Here’s a more detailed breakdown (not that I suggest you read it all):
Somebody on Twitter recently pointed out to me that this is not dissimilar to the aims of the Scottish Curriculum for Excellence (written in 2004 but officially implemented in 2010). Its purposes were as follows:
Our aspiration for all children and for every young person is that they should be successful learners, confident individuals, responsible citizens and effective contributors to society and at work.
And in more detail:
And just, in case you thought this sort of thing was only found in the British Isles, here is the Australian version, from the Melbourne Declaration of Educational Goals, made by all Australian education ministers in 2008.
These goals are:
Goal 1: Australian schooling promotes equity and excellence
Goal 2: All young Australians become:
- successful learners
- conﬁdent and creative individuals
- active and informed citizens
And in more detail:
I have commented on the English version before (here and here) but I will summarise the problems here.

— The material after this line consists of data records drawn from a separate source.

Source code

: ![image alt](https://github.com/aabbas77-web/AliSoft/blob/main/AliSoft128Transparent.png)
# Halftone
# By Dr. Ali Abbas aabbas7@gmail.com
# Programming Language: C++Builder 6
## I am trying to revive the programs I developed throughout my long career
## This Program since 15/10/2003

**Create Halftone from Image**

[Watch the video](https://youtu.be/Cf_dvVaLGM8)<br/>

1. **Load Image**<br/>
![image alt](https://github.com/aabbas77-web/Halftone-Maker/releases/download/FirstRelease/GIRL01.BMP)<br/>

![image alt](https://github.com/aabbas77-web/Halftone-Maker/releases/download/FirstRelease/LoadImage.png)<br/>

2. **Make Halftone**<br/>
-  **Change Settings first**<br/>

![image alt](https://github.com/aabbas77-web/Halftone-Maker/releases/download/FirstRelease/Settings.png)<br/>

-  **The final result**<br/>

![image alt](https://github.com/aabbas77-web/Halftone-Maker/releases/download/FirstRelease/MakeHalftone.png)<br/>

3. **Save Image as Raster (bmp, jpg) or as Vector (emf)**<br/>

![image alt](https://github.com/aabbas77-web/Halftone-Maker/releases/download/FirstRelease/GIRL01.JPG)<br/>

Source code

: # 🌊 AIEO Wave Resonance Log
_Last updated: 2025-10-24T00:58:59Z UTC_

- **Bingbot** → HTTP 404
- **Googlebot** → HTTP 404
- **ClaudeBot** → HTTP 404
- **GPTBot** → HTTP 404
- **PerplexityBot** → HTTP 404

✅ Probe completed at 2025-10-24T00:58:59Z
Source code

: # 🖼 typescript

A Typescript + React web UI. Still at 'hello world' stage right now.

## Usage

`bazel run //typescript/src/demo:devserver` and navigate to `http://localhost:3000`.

- There are far too many aims, particularly if you break them down. As a result nobody could ever use it to make decisions. Almost any option would be covered by something. Inevitably, no school could directly implement these principles as written, and it is left open to a multitude of “experts” to interpret them.
- Most of the aims fail to reflect that the primary purpose of education is academic. They are about attitudes, opinions and feelings not about learning.
- The one academic category, i.e. “successful learners” contains more items about how students should learn and their attitude to learning than about what is learnt.
- A lot of this is vacuous or circular jargon. For instance, being “successful” isn’t an aim, you can only succeed if you already have an aim.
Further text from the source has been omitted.